C'est dans un bastion démocrate - Washington a voté à plus de 90% pour Hillary Clinton à la présidentielle - que vient de s'installer Donald Trump.
Ses déclarations contre les immigrés et les musulmans, son décret anti-immigration très controversé et actuellement suspendu par la justice ainsi qu'une vague d'arrestations et d'expulsions la semaine dernière, ont provoqué ce mouvement spontané de grève qui a pris de l'ampleur à Washington à la faveur du bouche à oreille.
"Les immigrés nourrissent l'Amérique"
"Monsieur le président, sans nous et sans notre soutien, ce pays est paralysé": du Pentagone jusque dans les quartiers à majorité hispanique, en passant par les rues commerciales proches de la Maison Blanche et du Capitole, ce même mot d'ordre a motivé la fermeture de quelque 70 restaurants jeudi, dont certaines des plus célèbres tables de la capitale.
Des dizaines d'autres étaient également fermés ailleurs aux Etats-Unis, notamment à New York, Philadelphie ou Chicago, où environ 50 enseignes avaient baissé leurs rideaux.
Quelque 11 millions de clandestins vivent aux Etats-Unis et les sans-papiers représentaient 9% des employés du secteur de l'hôtellerie et de la restauration en 2014, selon l'institut Pew Research Center.
Arrivé d'Espagne dans les années 1990, le chef José Andrés est aujourd'hui à la tête d'un empire gastronomique aux Etats-Unis.

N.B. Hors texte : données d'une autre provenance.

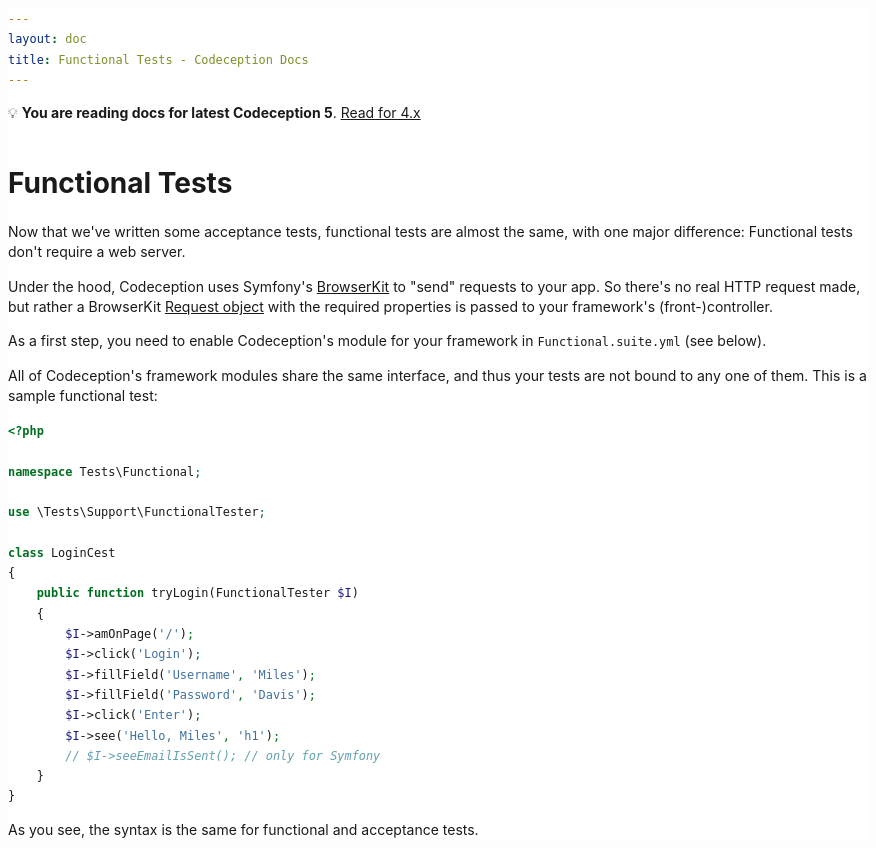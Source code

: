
 ```yaml
---
layout: doc
title: Functional Tests - Codeception Docs
---
```


<div class="alert alert-success">💡 <b>You are reading docs for latest Codeception 5</b>. <a href="/docs/4.x/FunctionalTests">Read for 4.x</a></div>

# Functional Tests

Now that we've written some acceptance tests, functional tests are almost the same, with one major difference:
Functional tests don't require a web server.

Under the hood, Codeception uses Symfony's [BrowserKit](https://symfony.com/doc/current/components/browser_kit.html)
to "send" requests to your app. So there's no real HTTP request made, but rather a BrowserKit
[Request object](https://github.com/symfony/browser-kit/blob/master/Request.php) with the required properties is
passed to your framework's (front-)controller.

As a first step, you need to enable Codeception's module for your framework in `Functional.suite.yml` (see below).

All of Codeception's framework modules share the same interface, and thus your tests are not bound to any one of them.
This is a sample functional test:

```php
<?php

namespace Tests\Functional;

use \Tests\Support\FunctionalTester;

class LoginCest
{
    public function tryLogin(FunctionalTester $I)
    {
        $I->amOnPage('/');
        $I->click('Login');
        $I->fillField('Username', 'Miles');
        $I->fillField('Password', 'Davis');
        $I->click('Enter');
        $I->see('Hello, Miles', 'h1');
        // $I->seeEmailIsSent(); // only for Symfony
    }
}
```

As you see, the syntax is the same for functional and acceptance tests.
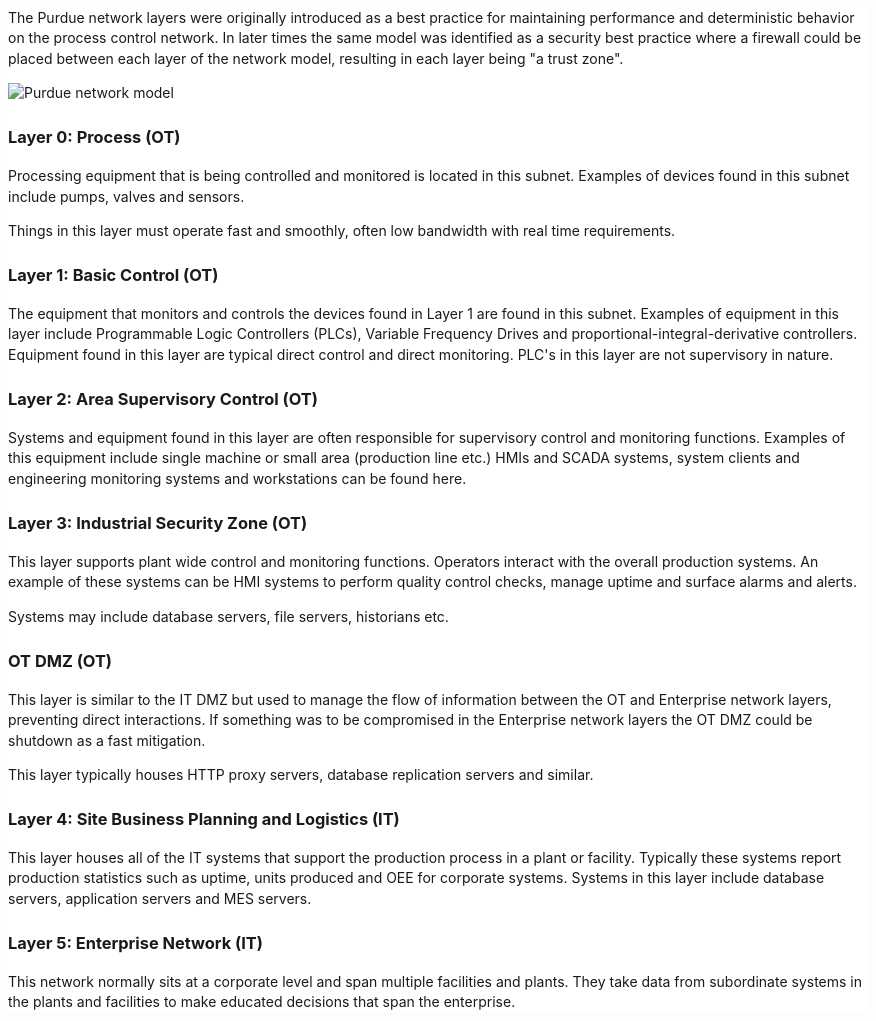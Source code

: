 The Purdue network layers were originally introduced as a best practice for maintaining performance and deterministic behavior on the process control network. In later times the same model was identified as a security best practice where a firewall could be placed between each layer of the network model, resulting in each layer being "a trust zone".

![Purdue network model](assets/PurdueNetwork.png)

### Layer 0: Process (OT)

Processing equipment that is being controlled and monitored is located in this subnet. Examples of devices found in this subnet include pumps, valves and sensors.

Things in this layer must operate fast and smoothly, often low bandwidth with real time requirements.

### Layer 1: Basic Control (OT)

The equipment that monitors and controls the devices found in Layer 1 are found in this subnet. Examples of equipment in this layer include Programmable Logic Controllers (PLCs), Variable Frequency Drives and proportional-integral-derivative controllers. Equipment found in this layer are typical direct control and direct monitoring. PLC's in this layer are not supervisory in nature.

### Layer 2: Area Supervisory Control (OT)

Systems and equipment found in this layer are often responsible for supervisory control and monitoring functions. Examples of this equipment include single machine or small area (production line etc.) HMIs and SCADA systems, system clients and engineering monitoring systems and workstations can be found here.

### Layer 3: Industrial Security Zone (OT)

This layer supports plant wide control and monitoring functions. Operators interact with the overall production systems. An example of these systems can be HMI systems to perform quality control checks, manage uptime and surface alarms and alerts.

Systems may include database servers, file servers, historians etc.

### OT DMZ (OT)

This layer is similar to the IT DMZ but used to manage the flow of information between the OT and Enterprise network layers, preventing direct interactions. If something was to be compromised in the Enterprise network layers the OT DMZ could be shutdown as a fast mitigation.

This layer typically houses HTTP proxy servers, database replication servers and similar.  

### Layer 4: Site Business Planning and Logistics (IT)

This layer houses all of the IT systems that support the production process in a plant or facility. Typically these systems report production statistics such as uptime, units produced and OEE for corporate systems. Systems in this layer include database servers, application servers and MES servers.

### Layer 5: Enterprise Network (IT)

This network normally sits at a corporate level and span multiple facilities and plants. They take data from subordinate systems in the plants and facilities to make educated decisions that span the enterprise.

Il a décidé de fermer cinq de ses restaurants à Washington "en soutien aux nombreux immigrants parmi nos employés". D'autres de ses enseignes restaient toutefois ouvertes, notamment pour les employés préférant travailler.
Personnalité hautement médiatique, le chef aux deux étoiles Michelin est en litige avec le président qui lui réclame plusieurs millions de dollars pour avoir renoncé à ouvrir un restaurant dans son hôtel de luxe, le Trump International Hotel, à Washington, après les propos contre les immigrés du républicain lors de la campagne électorale.
"Les immigrés nourrissent l'Amérique", pouvait-on lire sur les portes fermées de deux de ses célèbres restaurants, Jaleo et Oyamel, installés dans le quartier commercial de Chinatown.
"Peur d'être expulsés"
Annoncé mardi sur Twitter où il compte plus de 460.000 abonnés, le soutien de José Andrés a donné un grand coup de projecteur sur une initiative sans organisation centralisée jusque-là passée plutôt inaperçue. Et qui a finalement dépassé le seul secteur de la restauration.
"Nous avons tous peur d'être expulsés, nous les sans-papiers", explique Marvin Gomez, arrivé du Honduras il y a dix ans et venu participer à une petite manifestation à Mount Pleasant, quartier hispanique du nord-ouest de Washington.
A 28 ans, il travaille dans la construction, paye ses impôts aux Etats-Unis malgré son statut clandestin et aide financièrement sa mère restée au Honduras, pays rongé par la violence des gangs. "On s'est mis d'accord avec mes collègues pour ne pas aller travailler aujourd'hui. Les patrons peuvent nous licencier mais tant pis. C'est quelque chose pour lequel nous devons tous agir", confie-t-il.
Dans le cortège qui descendait vers la Maison Blanche se trouvait aussi Iris Mata, employée d'une école du quartier hispanique de Columbia Heights, qui faisait également grève.
"Nous voulons être entendus et qu'on ressente le poids d'une journée sans immigrés", témoigne cette citoyenne américaine de 38 ans, arrivée du Salvador quand elle était enfant. "Nous avons peur des conséquences des décisions du président".